### Activity
For the entries that follow, count the lines containing the string "external" and write only the number.

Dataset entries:
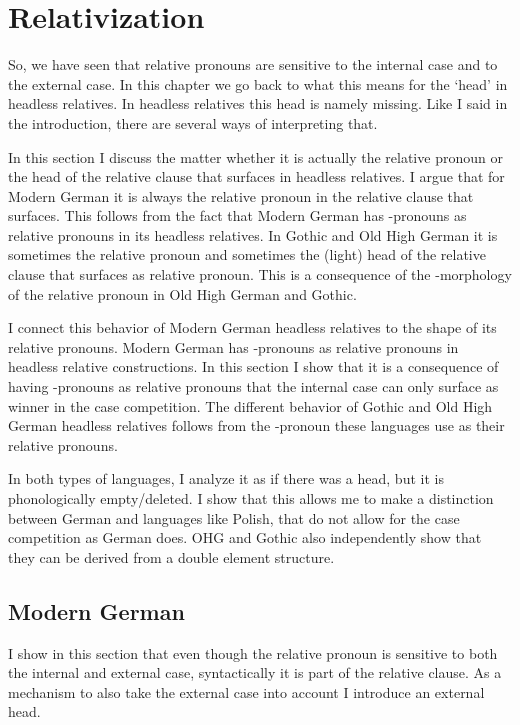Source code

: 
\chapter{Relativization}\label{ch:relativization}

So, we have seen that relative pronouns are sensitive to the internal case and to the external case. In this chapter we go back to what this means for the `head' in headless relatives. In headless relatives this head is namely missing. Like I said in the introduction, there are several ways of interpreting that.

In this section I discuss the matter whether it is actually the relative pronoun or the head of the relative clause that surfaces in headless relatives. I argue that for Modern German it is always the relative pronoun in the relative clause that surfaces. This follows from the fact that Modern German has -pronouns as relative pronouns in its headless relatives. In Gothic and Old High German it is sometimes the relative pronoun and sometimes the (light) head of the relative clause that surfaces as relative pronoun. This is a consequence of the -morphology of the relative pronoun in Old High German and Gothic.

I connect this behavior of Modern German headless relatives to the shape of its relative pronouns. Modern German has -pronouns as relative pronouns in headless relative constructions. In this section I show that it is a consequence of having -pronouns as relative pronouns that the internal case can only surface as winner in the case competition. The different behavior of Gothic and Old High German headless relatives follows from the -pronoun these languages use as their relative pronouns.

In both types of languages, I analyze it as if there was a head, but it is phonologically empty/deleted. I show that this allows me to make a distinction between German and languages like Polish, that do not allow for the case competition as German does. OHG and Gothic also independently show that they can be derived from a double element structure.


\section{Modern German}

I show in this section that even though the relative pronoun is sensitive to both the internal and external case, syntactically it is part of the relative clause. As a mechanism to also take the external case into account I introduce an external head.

...

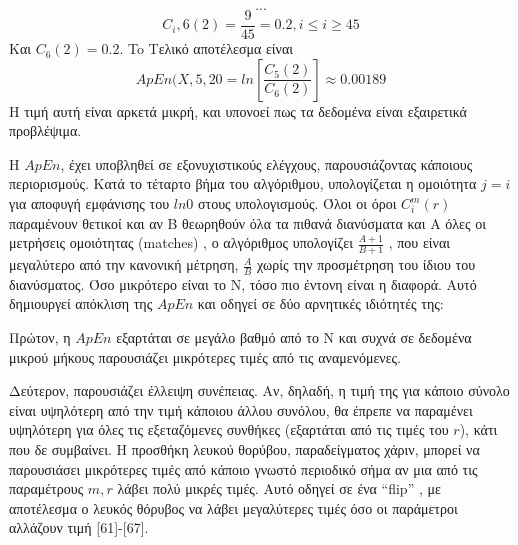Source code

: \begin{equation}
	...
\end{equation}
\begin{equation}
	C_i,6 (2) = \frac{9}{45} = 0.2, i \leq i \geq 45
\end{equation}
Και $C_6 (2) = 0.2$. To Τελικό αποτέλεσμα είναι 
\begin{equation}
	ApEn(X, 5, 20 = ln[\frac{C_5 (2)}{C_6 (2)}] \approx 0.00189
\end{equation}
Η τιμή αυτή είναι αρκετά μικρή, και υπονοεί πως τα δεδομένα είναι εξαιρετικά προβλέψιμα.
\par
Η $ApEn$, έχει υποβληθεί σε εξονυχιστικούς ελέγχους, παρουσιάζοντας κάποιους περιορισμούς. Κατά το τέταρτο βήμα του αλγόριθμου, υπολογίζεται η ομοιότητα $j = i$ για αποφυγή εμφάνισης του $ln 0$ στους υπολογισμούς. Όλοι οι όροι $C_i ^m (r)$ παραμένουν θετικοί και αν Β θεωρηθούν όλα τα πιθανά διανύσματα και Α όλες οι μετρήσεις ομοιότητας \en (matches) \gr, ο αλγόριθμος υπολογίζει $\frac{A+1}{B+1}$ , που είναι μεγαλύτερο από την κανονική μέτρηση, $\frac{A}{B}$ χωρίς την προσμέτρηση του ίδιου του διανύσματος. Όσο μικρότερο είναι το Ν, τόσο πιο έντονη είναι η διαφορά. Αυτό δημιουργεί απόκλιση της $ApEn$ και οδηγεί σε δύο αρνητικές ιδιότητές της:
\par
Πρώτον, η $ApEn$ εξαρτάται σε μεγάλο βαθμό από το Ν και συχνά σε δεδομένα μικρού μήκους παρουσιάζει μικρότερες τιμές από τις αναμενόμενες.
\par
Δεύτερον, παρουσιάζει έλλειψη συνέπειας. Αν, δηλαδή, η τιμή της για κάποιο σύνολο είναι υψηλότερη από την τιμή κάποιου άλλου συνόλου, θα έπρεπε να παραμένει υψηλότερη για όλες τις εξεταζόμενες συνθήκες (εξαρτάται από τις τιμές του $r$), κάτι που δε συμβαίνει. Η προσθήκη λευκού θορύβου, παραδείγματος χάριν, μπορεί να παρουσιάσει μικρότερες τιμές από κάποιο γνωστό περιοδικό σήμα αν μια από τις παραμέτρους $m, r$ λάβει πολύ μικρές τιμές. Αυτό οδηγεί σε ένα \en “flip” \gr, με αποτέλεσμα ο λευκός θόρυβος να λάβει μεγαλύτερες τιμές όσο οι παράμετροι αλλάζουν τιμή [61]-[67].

### Task response
2